The Labor Code specifies categories of employees that cannot be dismissed for redundancy. They include the following:

o employees on vacation;

o employees on temporary disability leave;

o pregnant employees;

o female employees having children under 3 years of age;

o single mothers having children under 14 years of age (or handicapped children under 18 years of age);

o other employees fostering motherless children under 14 years of age (or handicapped children under 8 years of age).

In addition to those mentioned above, the Labor Code specifies employees who are trade union members and whose dismissal requires prior written consent of the respective trade union of the organization concerned. The trade union must consider a request for dismissal of an employee within seven days. The employer may terminate the employment contract within not later than one month from the date of the trade union’s consent.

Benefits and compensation

Upon dismissal of the employee in connection with the reduction in workforce or staff, the employer must pay him or her a severance in the amount of two-month average salary. In addition, if the employee files, within 10 calendar days of the dismissal date, with the employment agency for registration as the unemployed and presents to the employer a document confirming this status, the employer must pay him or her one-month average salary for the second month of looking for job and one-month average salary for the third month of looking for job.

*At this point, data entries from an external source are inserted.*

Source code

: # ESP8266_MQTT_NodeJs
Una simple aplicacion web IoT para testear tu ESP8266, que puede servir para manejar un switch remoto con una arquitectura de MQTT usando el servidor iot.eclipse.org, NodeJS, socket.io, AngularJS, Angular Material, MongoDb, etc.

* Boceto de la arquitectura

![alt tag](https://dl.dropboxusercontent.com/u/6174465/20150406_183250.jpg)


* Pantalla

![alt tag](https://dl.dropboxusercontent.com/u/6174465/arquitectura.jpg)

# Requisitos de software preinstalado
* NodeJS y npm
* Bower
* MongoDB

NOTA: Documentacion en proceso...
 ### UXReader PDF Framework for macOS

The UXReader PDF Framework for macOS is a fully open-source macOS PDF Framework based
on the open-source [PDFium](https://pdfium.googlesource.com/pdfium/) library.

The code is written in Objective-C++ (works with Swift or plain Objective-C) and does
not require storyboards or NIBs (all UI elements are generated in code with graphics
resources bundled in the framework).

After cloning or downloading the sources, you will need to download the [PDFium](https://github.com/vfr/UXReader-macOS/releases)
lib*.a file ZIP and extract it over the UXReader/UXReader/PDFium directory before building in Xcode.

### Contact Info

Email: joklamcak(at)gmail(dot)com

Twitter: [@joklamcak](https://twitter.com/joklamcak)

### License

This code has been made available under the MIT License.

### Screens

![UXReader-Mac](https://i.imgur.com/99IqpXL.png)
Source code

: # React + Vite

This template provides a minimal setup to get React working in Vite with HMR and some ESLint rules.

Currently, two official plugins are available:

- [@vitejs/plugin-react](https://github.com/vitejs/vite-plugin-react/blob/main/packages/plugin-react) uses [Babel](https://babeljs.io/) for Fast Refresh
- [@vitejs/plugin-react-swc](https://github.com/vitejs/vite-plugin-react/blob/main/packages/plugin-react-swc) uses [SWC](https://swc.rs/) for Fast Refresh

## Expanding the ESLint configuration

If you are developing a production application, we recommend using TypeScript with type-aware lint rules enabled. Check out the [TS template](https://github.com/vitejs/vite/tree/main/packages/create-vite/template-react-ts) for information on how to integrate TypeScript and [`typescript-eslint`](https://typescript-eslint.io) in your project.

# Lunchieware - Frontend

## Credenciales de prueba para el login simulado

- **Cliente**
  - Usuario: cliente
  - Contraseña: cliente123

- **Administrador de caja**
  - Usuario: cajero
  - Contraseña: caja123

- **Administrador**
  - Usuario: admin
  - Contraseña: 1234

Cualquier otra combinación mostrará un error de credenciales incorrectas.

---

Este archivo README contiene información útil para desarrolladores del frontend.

Other cases of severance payment, as well as increased amounts of severance pays may be set forth in the employment contract or collective bargaining agreement.

The employment contract may be terminated before expiration of the notice period subject to payment of compensation of not less than an average pay for each day left until the last day of the period of dismissal due to reduction in workforce or staff of an organization.

Completion of downsizing

On the last working day of dismissed employees, the employer must issue an order of their dismissal and communicate it to the employees against receipt, hand over to the employees, against receipt, their employment record cards stating the fact and reasons for dismissal using the language strictly compliant with the provision of the Labor Code (“in connection with reduction in workforce and/or staff”), making reference to the respective article and point of the Labor Code (Article 2.83 of the Labor Code) and carry out settlements with dismissed employees (pay salary for the days worked, compensation for unused leave days, severance pay and other compensation envisaged by law).

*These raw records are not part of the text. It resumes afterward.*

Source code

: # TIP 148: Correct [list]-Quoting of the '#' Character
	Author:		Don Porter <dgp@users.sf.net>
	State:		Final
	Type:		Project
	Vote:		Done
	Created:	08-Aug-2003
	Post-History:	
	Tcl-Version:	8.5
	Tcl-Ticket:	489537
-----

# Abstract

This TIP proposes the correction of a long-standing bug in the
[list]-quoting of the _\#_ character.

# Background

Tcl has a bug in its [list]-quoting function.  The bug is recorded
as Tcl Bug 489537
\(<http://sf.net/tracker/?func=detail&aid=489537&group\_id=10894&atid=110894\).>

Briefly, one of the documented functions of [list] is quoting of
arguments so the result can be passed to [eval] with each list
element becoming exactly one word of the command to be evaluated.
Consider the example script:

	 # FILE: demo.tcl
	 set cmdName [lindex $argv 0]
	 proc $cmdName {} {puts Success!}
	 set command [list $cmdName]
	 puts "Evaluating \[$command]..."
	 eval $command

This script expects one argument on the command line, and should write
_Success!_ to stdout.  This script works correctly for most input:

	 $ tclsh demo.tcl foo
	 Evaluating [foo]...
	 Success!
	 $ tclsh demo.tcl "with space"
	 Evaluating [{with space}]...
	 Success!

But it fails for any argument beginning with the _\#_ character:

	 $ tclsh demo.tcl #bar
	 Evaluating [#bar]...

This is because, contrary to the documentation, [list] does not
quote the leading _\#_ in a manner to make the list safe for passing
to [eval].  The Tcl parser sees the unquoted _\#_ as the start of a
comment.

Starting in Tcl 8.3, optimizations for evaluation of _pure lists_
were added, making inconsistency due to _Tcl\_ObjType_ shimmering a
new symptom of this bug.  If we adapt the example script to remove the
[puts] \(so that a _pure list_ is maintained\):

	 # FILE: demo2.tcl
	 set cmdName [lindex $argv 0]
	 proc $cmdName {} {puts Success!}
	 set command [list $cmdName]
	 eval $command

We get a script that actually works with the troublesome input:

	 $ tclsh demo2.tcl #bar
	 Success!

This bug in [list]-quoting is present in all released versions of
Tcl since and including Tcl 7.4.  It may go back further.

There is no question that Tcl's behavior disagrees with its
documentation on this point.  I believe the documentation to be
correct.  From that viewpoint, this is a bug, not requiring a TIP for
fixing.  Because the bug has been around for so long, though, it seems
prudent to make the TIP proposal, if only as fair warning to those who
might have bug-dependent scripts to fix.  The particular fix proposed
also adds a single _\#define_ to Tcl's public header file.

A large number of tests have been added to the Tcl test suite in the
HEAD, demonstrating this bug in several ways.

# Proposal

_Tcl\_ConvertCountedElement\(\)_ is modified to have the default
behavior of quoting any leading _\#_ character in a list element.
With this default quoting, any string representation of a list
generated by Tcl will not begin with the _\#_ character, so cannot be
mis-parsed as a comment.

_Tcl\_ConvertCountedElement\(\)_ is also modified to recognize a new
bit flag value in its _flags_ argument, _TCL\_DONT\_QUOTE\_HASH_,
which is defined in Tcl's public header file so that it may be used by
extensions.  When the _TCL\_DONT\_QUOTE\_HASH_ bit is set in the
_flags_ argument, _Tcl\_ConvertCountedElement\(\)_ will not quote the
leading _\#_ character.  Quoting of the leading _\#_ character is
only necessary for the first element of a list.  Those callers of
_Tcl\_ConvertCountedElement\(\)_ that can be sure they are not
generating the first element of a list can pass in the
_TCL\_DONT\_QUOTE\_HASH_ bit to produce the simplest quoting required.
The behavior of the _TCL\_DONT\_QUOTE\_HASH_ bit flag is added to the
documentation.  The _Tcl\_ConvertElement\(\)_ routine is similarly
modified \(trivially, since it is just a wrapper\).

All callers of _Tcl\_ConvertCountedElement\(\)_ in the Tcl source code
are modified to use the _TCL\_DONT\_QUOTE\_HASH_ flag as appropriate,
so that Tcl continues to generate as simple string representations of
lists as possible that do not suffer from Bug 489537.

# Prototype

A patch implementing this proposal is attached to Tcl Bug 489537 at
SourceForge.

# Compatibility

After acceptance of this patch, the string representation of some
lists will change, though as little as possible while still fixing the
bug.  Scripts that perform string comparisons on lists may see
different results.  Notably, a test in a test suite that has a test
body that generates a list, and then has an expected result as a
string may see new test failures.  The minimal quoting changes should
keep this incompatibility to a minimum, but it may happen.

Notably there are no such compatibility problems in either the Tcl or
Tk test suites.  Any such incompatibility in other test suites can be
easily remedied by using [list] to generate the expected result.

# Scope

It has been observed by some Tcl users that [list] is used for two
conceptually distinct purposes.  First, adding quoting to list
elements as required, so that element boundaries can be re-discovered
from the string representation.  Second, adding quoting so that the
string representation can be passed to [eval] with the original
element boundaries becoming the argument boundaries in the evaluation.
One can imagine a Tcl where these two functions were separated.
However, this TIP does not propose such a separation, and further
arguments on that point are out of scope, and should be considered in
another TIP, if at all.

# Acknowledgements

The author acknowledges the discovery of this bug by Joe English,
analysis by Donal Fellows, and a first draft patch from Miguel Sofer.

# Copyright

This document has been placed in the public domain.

Consequences of unlawful dismissal

When dismissing employees, it is vital to know and take into consideration that unlawful dismissal may bring to certain consequences of both pecuniary nature (financial losses: payment of outstanding amounts, penalty fees, fines, court fees, payment for the period of forced absence, moral damages and other expenses) and non-pecuniary nature (making changes in the employment record card, issuance of orders, negative influence on the company’s reputation).

Thus, for instance, in accordance with labor law, the employer must pay to the employee an average daily payment for each day of delay in giving the employment record card and a penalty of 0.15% of the outstanding amount for each day of delay and must pay all sums owed to the employee.

If it impossible to restore the unlawfully dismissed employee to his previous position (for example, because of cut of such position in the company), the court must, in accordance with law, impose on the employer or its legal successor an obligation to pay to the employee a monetary compensation of not less then twelve times the average monthly salary of such employee.

Thus, in order to avoid the above risks and losses, the employer must strictly and clearly follow and execute the requirements of the employment law, including the dismissal of employees due to reduction in workforce or staff. The employer’s losses and costs may be several times greater when the employees are dismissed unlawfully, than they would be if the requirements of the employment law were followed.